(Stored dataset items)
▽
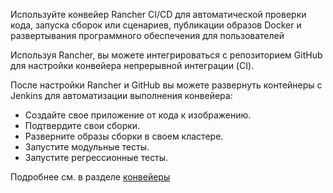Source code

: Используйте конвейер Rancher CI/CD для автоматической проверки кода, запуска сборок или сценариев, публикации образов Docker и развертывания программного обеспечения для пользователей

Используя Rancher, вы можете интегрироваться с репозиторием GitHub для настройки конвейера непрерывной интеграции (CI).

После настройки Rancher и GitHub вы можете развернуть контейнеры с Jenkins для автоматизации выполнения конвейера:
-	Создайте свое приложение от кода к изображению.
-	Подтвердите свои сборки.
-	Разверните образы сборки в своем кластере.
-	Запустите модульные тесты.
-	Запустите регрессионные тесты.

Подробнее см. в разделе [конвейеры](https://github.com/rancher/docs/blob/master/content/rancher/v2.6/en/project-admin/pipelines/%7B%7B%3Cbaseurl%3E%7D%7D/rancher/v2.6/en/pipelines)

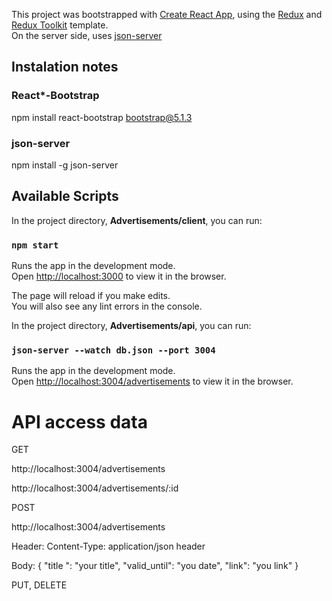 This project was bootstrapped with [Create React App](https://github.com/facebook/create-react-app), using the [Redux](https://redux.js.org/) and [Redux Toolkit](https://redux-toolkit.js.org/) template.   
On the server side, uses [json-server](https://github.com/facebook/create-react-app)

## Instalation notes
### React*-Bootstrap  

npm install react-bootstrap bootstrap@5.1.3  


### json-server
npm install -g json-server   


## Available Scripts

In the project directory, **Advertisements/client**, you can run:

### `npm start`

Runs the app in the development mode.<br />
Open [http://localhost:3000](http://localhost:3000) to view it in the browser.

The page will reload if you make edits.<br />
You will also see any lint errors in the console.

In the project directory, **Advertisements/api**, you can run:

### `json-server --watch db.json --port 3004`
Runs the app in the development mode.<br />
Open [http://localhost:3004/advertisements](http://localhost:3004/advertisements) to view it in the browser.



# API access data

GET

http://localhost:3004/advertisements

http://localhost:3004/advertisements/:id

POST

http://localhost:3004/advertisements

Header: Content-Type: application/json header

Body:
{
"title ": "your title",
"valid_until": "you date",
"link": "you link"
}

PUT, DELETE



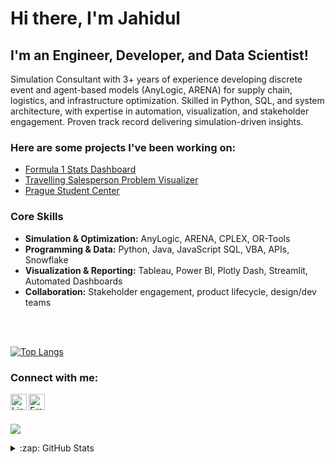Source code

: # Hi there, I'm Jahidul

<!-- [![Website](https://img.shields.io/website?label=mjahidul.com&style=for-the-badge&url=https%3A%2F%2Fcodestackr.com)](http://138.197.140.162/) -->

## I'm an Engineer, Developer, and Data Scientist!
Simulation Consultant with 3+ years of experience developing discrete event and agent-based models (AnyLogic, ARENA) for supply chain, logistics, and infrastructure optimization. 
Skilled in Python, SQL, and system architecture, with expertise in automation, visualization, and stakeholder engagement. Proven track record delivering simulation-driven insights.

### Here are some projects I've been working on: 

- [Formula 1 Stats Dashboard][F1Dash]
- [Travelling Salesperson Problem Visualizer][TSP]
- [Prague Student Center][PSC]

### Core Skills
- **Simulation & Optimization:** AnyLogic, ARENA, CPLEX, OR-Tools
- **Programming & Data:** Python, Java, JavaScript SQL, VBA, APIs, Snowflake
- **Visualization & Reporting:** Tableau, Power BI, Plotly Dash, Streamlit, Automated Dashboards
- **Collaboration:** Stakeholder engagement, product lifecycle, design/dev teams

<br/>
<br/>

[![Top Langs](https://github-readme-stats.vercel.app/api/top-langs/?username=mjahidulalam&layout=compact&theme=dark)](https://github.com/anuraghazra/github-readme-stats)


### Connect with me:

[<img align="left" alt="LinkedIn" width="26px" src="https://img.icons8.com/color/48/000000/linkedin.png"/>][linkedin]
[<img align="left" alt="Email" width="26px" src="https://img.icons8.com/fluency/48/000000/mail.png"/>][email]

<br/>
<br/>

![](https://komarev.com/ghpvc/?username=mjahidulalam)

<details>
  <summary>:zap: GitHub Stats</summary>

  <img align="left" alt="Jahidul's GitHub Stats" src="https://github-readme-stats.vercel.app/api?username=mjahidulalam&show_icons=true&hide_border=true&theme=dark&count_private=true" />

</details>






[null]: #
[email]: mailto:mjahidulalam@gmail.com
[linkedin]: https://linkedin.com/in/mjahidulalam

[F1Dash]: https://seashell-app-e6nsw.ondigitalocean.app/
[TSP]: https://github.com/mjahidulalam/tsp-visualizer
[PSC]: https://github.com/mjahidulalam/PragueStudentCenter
△
• [Exercise goal]: A word-for-word copy of all the data is required, minus the pictures.

• [Answer box]:
Source code

: Используйте конвейер Rancher CI/CD для автоматической проверки кода, запуска сборок или сценариев, публикации образов Docker и развертывания программного обеспечения для пользователей

Используя Rancher, вы можете интегрироваться с репозиторием GitHub для настройки конвейера непрерывной интеграции (CI).

После настройки Rancher и GitHub вы можете развернуть контейнеры с Jenkins для автоматизации выполнения конвейера:
-	Создайте свое приложение от кода к изображению.
-	Подтвердите свои сборки.
-	Разверните образы сборки в своем кластере.
-	Запустите модульные тесты.
-	Запустите регрессионные тесты.

Подробнее см. в разделе [конвейеры](https://github.com/rancher/docs/blob/master/content/rancher/v2.6/en/project-admin/pipelines/%7B%7B%3Cbaseurl%3E%7D%7D/rancher/v2.6/en/pipelines)

 This project was bootstrapped with [Create React App](https://github.com/facebook/create-react-app), using the [Redux](https://redux.js.org/) and [Redux Toolkit](https://redux-toolkit.js.org/) template.   
On the server side, uses [json-server](https://github.com/facebook/create-react-app)

## Instalation notes
### React*-Bootstrap  

npm install react-bootstrap bootstrap@5.1.3  


### json-server
npm install -g json-server   


## Available Scripts

In the project directory, **Advertisements/client**, you can run:

### `npm start`

Runs the app in the development mode.<br />
Open [http://localhost:3000](http://localhost:3000) to view it in the browser.

The page will reload if you make edits.<br />
You will also see any lint errors in the console.

In the project directory, **Advertisements/api**, you can run:

### `json-server --watch db.json --port 3004`
Runs the app in the development mode.<br />
Open [http://localhost:3004/advertisements](http://localhost:3004/advertisements) to view it in the browser.



# API access data

GET

http://localhost:3004/advertisements

http://localhost:3004/advertisements/:id

POST

http://localhost:3004/advertisements

Header: Content-Type: application/json header

Body:
{
"title ": "your title",
"valid_until": "you date",
"link": "you link"
}

PUT, DELETE



Source code

: # Hi there, I'm Jahidul

<!-- [![Website](https://img.shields.io/website?label=mjahidul.com&style=for-the-badge&url=https%3A%2F%2Fcodestackr.com)](http://138.197.140.162/) -->

## I'm an Engineer, Developer, and Data Scientist!
Simulation Consultant with 3+ years of experience developing discrete event and agent-based models (AnyLogic, ARENA) for supply chain, logistics, and infrastructure optimization. 
Skilled in Python, SQL, and system architecture, with expertise in automation, visualization, and stakeholder engagement. Proven track record delivering simulation-driven insights.

### Here are some projects I've been working on: 

- [Formula 1 Stats Dashboard][F1Dash]
- [Travelling Salesperson Problem Visualizer][TSP]
- [Prague Student Center][PSC]

### Core Skills
- **Simulation & Optimization:** AnyLogic, ARENA, CPLEX, OR-Tools
- **Programming & Data:** Python, Java, JavaScript SQL, VBA, APIs, Snowflake
- **Visualization & Reporting:** Tableau, Power BI, Plotly Dash, Streamlit, Automated Dashboards
- **Collaboration:** Stakeholder engagement, product lifecycle, design/dev teams

<br/>
<br/>

[![Top Langs](https://github-readme-stats.vercel.app/api/top-langs/?username=mjahidulalam&layout=compact&theme=dark)](https://github.com/anuraghazra/github-readme-stats)


### Connect with me:

[<img align="left" alt="LinkedIn" width="26px" src="https://img.icons8.com/color/48/000000/linkedin.png"/>][linkedin]
[<img align="left" alt="Email" width="26px" src="https://img.icons8.com/fluency/48/000000/mail.png"/>][email]

<br/>
<br/>

![](https://komarev.com/ghpvc/?username=mjahidulalam)

<details>
  <summary>:zap: GitHub Stats</summary>

  <img align="left" alt="Jahidul's GitHub Stats" src="https://github-readme-stats.vercel.app/api?username=mjahidulalam&show_icons=true&hide_border=true&theme=dark&count_private=true" />

</details>






[null]: #
[email]: mailto:mjahidulalam@gmail.com
[linkedin]: https://linkedin.com/in/mjahidulalam

[F1Dash]: https://seashell-app-e6nsw.ondigitalocean.app/
[TSP]: https://github.com/mjahidulalam/tsp-visualizer
[PSC]: https://github.com/mjahidulalam/PragueStudentCenter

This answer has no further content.